» **Exercise aim**
Starting with the first line of the listing, quote each line exactly until and including the one with "## Key Features", leaving pictures out.
(Data for processing)
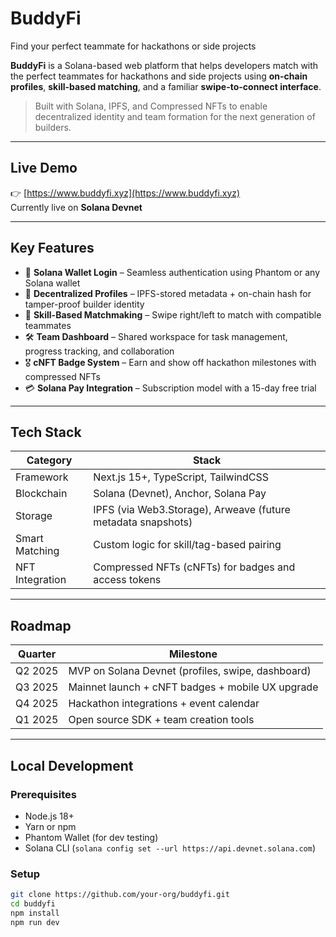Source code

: # BuddyFi

Find your perfect teammate for hackathons or side projects

**BuddyFi** is a Solana-based web platform that helps developers match with the perfect teammates for hackathons and side projects using **on-chain profiles**, **skill-based matching**, and a familiar **swipe-to-connect interface**.

> Built with Solana, IPFS, and Compressed NFTs to enable decentralized identity and team formation for the next generation of builders.

---

## Live Demo

👉 [https://www.buddyfi.xyz](https://www.buddyfi.xyz)  
Currently live on **Solana Devnet**

---

## Key Features

- 🔐 **Solana Wallet Login** – Seamless authentication using Phantom or any Solana wallet
- 🧬 **Decentralized Profiles** – IPFS-stored metadata + on-chain hash for tamper-proof builder identity
- 🎯 **Skill-Based Matchmaking** – Swipe right/left to match with compatible teammates
- 🛠️ **Team Dashboard** – Shared workspace for task management, progress tracking, and collaboration
- 🎖️ **cNFT Badge System** – Earn and show off hackathon milestones with compressed NFTs
- 💳 **Solana Pay Integration** – Subscription model with a 15-day free trial

---

## Tech Stack

| Category             | Stack                                                                 |
|----------------------|-----------------------------------------------------------------------|
| Framework         | Next.js 15+, TypeScript, TailwindCSS                                  |
| Blockchain        | Solana (Devnet), Anchor, Solana Pay                                   |
| Storage           | IPFS (via Web3.Storage), Arweave (future metadata snapshots)          |
| Smart Matching     | Custom logic for skill/tag-based pairing                              |
| NFT Integration    | Compressed NFTs (cNFTs) for badges and access tokens                  |

---

## Roadmap

| Quarter       | Milestone                                  |
|---------------|---------------------------------------------|
| Q2 2025       | MVP on Solana Devnet (profiles, swipe, dashboard) |
| Q3 2025       | Mainnet launch + cNFT badges + mobile UX upgrade |
| Q4 2025       | Hackathon integrations + event calendar |
| Q1 2025       | Open source SDK + team creation tools   |

---

## Local Development

### Prerequisites

- Node.js 18+
- Yarn or npm
- Phantom Wallet (for dev testing)
- Solana CLI (`solana config set --url https://api.devnet.solana.com`)

### Setup

```bash
git clone https://github.com/your-org/buddyfi.git
cd buddyfi
npm install
npm run dev
```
(End Data for processing)
» **Your response**
Source code

: # BuddyFi

Find your perfect teammate for hackathons or side projects

**BuddyFi** is a Solana-based web platform that helps developers match with the perfect teammates for hackathons and side projects using **on-chain profiles**, **skill-based matching**, and a familiar **swipe-to-connect interface**.

> Built with Solana, IPFS, and Compressed NFTs to enable decentralized identity and team formation for the next generation of builders.

---

## Live Demo

👉 [https://www.buddyfi.xyz](https://www.buddyfi.xyz)  
Currently live on **Solana Devnet**

---

## Key Features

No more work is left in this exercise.